This document is the one-pager for anyone touching the translator core. It explains where batching, retries, DNT handling, and writing happen; the non-negotiable invariants; and the logs you should expect when resilience kicks in.


High-level flow

translate_file() ├─ parse input SRT → List[Subtitle] (start, end, text) ├─ build sentence-aware batches (size ≈ 5–8 items) ├─ for each batch: │ ├─ _translate_with_simple_shape_lock(src_items, ...) → handles retries/splits │ ├─ restore DNT placeholders back into the model output │ ├─ guard: in-batch empty target → one-shot pair-retry with next cue │ └─ append batch outputs to global result └─ render_srt(all target texts, original timings)

Important: _translate_with_simple_shape_lock() wraps _translate_batch_json() and handles retries, splits, and backoff. It must not change item counts; 1:1 parity with the batch is non-negotiable.


Non-negotiable invariants

  • 1:1 cue parity with the source. The number of cues in the target must equal the source.
  • Preserve timings. Start/end times for each cue are identical to the source.
  • Never paste source text into the target to "paper over" empties.
  • Always emit an SRT block—even if the translated text is empty. (This keeps IDs/timing stable and makes issues visible to the evaluator.)

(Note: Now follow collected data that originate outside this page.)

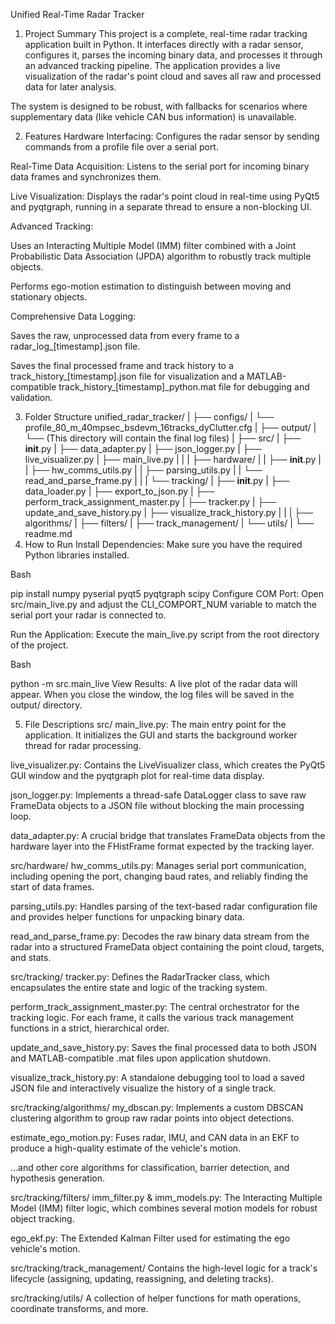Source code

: Unified Real-Time Radar Tracker
1. Project Summary
This project is a complete, real-time radar tracking application built in Python. It interfaces directly with a radar sensor, configures it, parses the incoming binary data, and processes it through an advanced tracking pipeline. The application provides a live visualization of the radar's point cloud and saves all raw and processed data for later analysis.

The system is designed to be robust, with fallbacks for scenarios where supplementary data (like vehicle CAN bus information) is unavailable.

2. Features
Hardware Interfacing: Configures the radar sensor by sending commands from a profile file over a serial port.

Real-Time Data Acquisition: Listens to the serial port for incoming binary data frames and synchronizes them.

Live Visualization: Displays the radar's point cloud in real-time using PyQt5 and pyqtgraph, running in a separate thread to ensure a non-blocking UI.

Advanced Tracking:

Uses an Interacting Multiple Model (IMM) filter combined with a Joint Probabilistic Data Association (JPDA) algorithm to robustly track multiple objects.

Performs ego-motion estimation to distinguish between moving and stationary objects.

Comprehensive Data Logging:

Saves the raw, unprocessed data from every frame to a radar_log_[timestamp].json file.

Saves the final processed frame and track history to a track_history_[timestamp].json file for visualization and a MATLAB-compatible track_history_[timestamp]_python.mat file for debugging and validation.

3. Folder Structure
unified_radar_tracker/
|
├── configs/
|   └── profile_80_m_40mpsec_bsdevm_16tracks_dyClutter.cfg
|
├── output/
|   └── (This directory will contain the final log files)
|
├── src/
|   ├── __init__.py
|   ├── data_adapter.py
|   ├── json_logger.py
|   ├── live_visualizer.py
|   ├── main_live.py
|   |
|   ├── hardware/
|   |   ├── __init__.py
|   |   ├── hw_comms_utils.py
|   |   ├── parsing_utils.py
|   |   └── read_and_parse_frame.py
|   |
|   └── tracking/
|       ├── __init__.py
|       ├── data_loader.py
|       ├── export_to_json.py
|       ├── perform_track_assignment_master.py
|       ├── tracker.py
|       ├── update_and_save_history.py
|       ├── visualize_track_history.py
|       |
|       ├── algorithms/
|       ├── filters/
|       ├── track_management/
|       └── utils/
|
└── readme.md
4. How to Run
Install Dependencies: Make sure you have the required Python libraries installed.

Bash

pip install numpy pyserial pyqt5 pyqtgraph scipy
Configure COM Port: Open src/main_live.py and adjust the CLI_COMPORT_NUM variable to match the serial port your radar is connected to.

Run the Application: Execute the main_live.py script from the root directory of the project.

Bash

python -m src.main_live
View Results: A live plot of the radar data will appear. When you close the window, the log files will be saved in the output/ directory.

5. File Descriptions
src/
main_live.py: The main entry point for the application. It initializes the GUI and starts the background worker thread for radar processing.

live_visualizer.py: Contains the LiveVisualizer class, which creates the PyQt5 GUI window and the pyqtgraph plot for real-time data display.

json_logger.py: Implements a thread-safe DataLogger class to save raw FrameData objects to a JSON file without blocking the main processing loop.

data_adapter.py: A crucial bridge that translates FrameData objects from the hardware layer into the FHistFrame format expected by the tracking layer.

src/hardware/
hw_comms_utils.py: Manages serial port communication, including opening the port, changing baud rates, and reliably finding the start of data frames.

parsing_utils.py: Handles parsing of the text-based radar configuration file and provides helper functions for unpacking binary data.

read_and_parse_frame.py: Decodes the raw binary data stream from the radar into a structured FrameData object containing the point cloud, targets, and stats.

src/tracking/
tracker.py: Defines the RadarTracker class, which encapsulates the entire state and logic of the tracking system.

perform_track_assignment_master.py: The central orchestrator for the tracking logic. For each frame, it calls the various track management functions in a strict, hierarchical order.

update_and_save_history.py: Saves the final processed data to both JSON and MATLAB-compatible .mat files upon application shutdown.

visualize_track_history.py: A standalone debugging tool to load a saved JSON file and interactively visualize the history of a single track.

src/tracking/algorithms/
my_dbscan.py: Implements a custom DBSCAN clustering algorithm to group raw radar points into object detections.

estimate_ego_motion.py: Fuses radar, IMU, and CAN data in an EKF to produce a high-quality estimate of the vehicle's motion.

...and other core algorithms for classification, barrier detection, and hypothesis generation.

src/tracking/filters/
imm_filter.py & imm_models.py: The Interacting Multiple Model (IMM) filter logic, which combines several motion models for robust object tracking.

ego_ekf.py: The Extended Kalman Filter used for estimating the ego vehicle's motion.

src/tracking/track_management/
Contains the high-level logic for a track's lifecycle (assigning, updating, reassigning, and deleting tracks).

src/tracking/utils/
A collection of helper functions for math operations, coordinate transforms, and more.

DNT placeholders & termbase

  • Pre-translation: source cue text is passed through DNT placeholder application (__DNT_TERM_n__).
  • Post-translation: placeholders are restored back into the translated text.
  • Pair-retry (in-batch) always uses placeholder-applied source strings.

Batching & retries

The translator has two layers of resilience for empty or invalid translations:

  1. Shape-lock (first line): Catches invalid JSON, shape mismatches, and empty translations. Splits batches and retries with backoff.
  2. In-batch pair-retry (fallback): If shape-lock exhausts its budget and an item is still empty, pairs it with the next cue for one more attempt.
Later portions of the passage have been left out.